Hello Jim,

Am 10.09.2024 um 03:25 schrieb Jim Oberholtzer <midrangel@xxxxxxxxxxxxxxxxx>:

SNA was a vastly superior network but it was significantly more difficult than TCP because it was way smarter and absolutely secure.

I disagree with both allegations.

First, it was unloading the topology building to the human brain with subarea SNA, which was very cumbersome. Maybe necessary when considering the resource scarcity decades ago. That's anything but smart.

It wasn't until IBM came up with APPN to lessen the burden considerably. But still miles away from what I'd perceive as "smart". From todays view, its clearly influenced by its ancestry and the need to manually define adjacencies on the lowest level which is contrary how LANs work. And those became almost ubiquitous in corporations at the end of the 1980's. Try to explain this to a youngster and he will give you the most puzzled look.

Again later, the concept of connection networks has been introduced to ease the need of defining low level adjacencies manually. I've never bothered with it, because it seems to be overly complicated. Again. :-) Kind of an centralized ARP server, in IP lingo, and stated oversimplified.

Next came EE to account for the increasing ubiquity of IP in corporate internal WANs. Again, no additional smartness perceived.

Overengineered but fascinating. :-)

On the pro side of the comparison, no other protocol I know of has this concept of "security", as in *none, *pktswtnet, *undrgrdcbl, *securecnd, *guardcnd, *encrypted, *max as a possible routing metric which can be influenced by client request.

Finally, there is nothing "absolutely" secure. SNA benefits increasingly from security by obscurity. Implementing encryption on LU-LU level is — not surprisingly — rather cumbersome. I'm pretty sure the encryption algorithms this is based on are pretty outdated by now, considered broken, insecure, possible to be circumvented with modest effort.

Also did not run on non-IBM equipment.

Wrong. :-)

Microsoft provides the Host Integration Services Server (formerly MS SNA Server) for decades which is a Low Entry Network Node (LEN) for APPN. Not a full APPN protocol stack, but enough to support the functionality of HIS.

Once there was a product called Novell Netware for SAA with a similar feature set compared to HIS.

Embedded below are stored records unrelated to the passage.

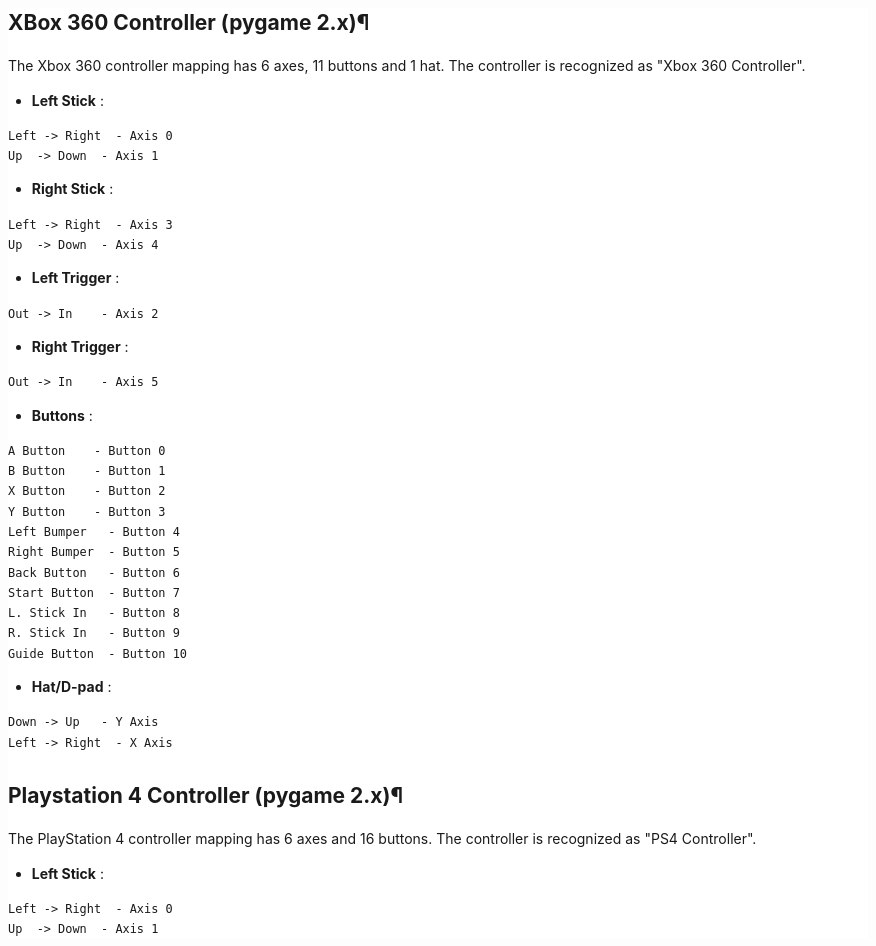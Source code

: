 

## XBox 360 Controller (pygame 2.x)¶
The Xbox 360 controller mapping has 6 axes, 11 buttons and 1 hat. The controller is recognized as "Xbox 360 Controller".
  * **Left Stick** :
```
Left -> Right  - Axis 0
Up  -> Down  - Axis 1

```

  * **Right Stick** :
```
Left -> Right  - Axis 3
Up  -> Down  - Axis 4

```

  * **Left Trigger** :
```
Out -> In    - Axis 2

```

  * **Right Trigger** :
```
Out -> In    - Axis 5

```

  * **Buttons** :
```
A Button    - Button 0
B Button    - Button 1
X Button    - Button 2
Y Button    - Button 3
Left Bumper   - Button 4
Right Bumper  - Button 5
Back Button   - Button 6
Start Button  - Button 7
L. Stick In   - Button 8
R. Stick In   - Button 9
Guide Button  - Button 10

```

  * **Hat/D-pad** :
```
Down -> Up   - Y Axis
Left -> Right  - X Axis

```



## Playstation 4 Controller (pygame 2.x)¶
The PlayStation 4 controller mapping has 6 axes and 16 buttons. The controller is recognized as "PS4 Controller".
  * **Left Stick** :
```
Left -> Right  - Axis 0
Up  -> Down  - Axis 1

```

Apple and IBM partnered in early 1990 to come up with SNA•ps, also a LEN node implementation, to provide Macintosh users with terminal and printing support. Interestingly, this was a gateway based solution where the SNA stack itself ran on the processor of an "active" network card in a central Mac, while LU-LU sessions were re-encapsulated into AppleTalk, so any Mac could use the SNA•ps clients, even with "just" LocalTalk attachment. https://try-as400.pocnet.net/wiki/Apple_SNA.ps

Again in the 1990's, Cisco and IBM partnered to come up with migration scenarios, bringing SNA and IP together, to spare the expense of two separate WAN connections.

Early Cisco IOS versions had a full SNA stack, later implementations a "crippled" one, being only capable of being a branch extender, but supporting EE. I tinkered a lot with that and the latter wasn't very stable.

Also, people tried to come up with an OpenSourced implementation of the SNA protocol stack for Linux. Unfortunately, it was abandoned for unknown reasons two decades ago. I don't know how feature-complete it is.

https://github.com/9track/linux-sna

One of the contributors was Jay Schulist, also being very active in early Samba ("Windows NT emulated" file server for Linux) development.

Matt Burke (https://9track.net) managed to rewrite parts of the code so the main APPN module can be compiled "out of tree" (no need to patch the kernel source). Unfortunately, there is no EE support. And the patches for LLC probably need extensive rework to be compatible with current kernel releases. Matt asserted that (early) Linux implementations featured just enough of LLC to support IP, but SNA requires more of the standardized functionality. As such, you can compile and load APPN, but have no connection to the outside world.

Also, Roger Bowler (the initial maker of the Hercules Mainframe Emulator) implemented for UNIX a subset of AnyNet called SNIPIX. http://www.rogerbowler.fr/snipix.htm Sadly he decided to not release this to the public after SNA became more and more irrelevant and sales declined. If there were any.

Roger once asserted to me that linux-sna is a mere empty hull and just wasn't working.

And these are only those implementations I know about. Pretty sure there have been more, especially from the era when IP wasn't lingua franca between disparate systems.

Died a slow death.

No. It just retreated. :-) Part of SNA is still there in e. g. tn5250. Not sure if current IBM i releases support IP as transport for SNADST, or only with the aid of EE.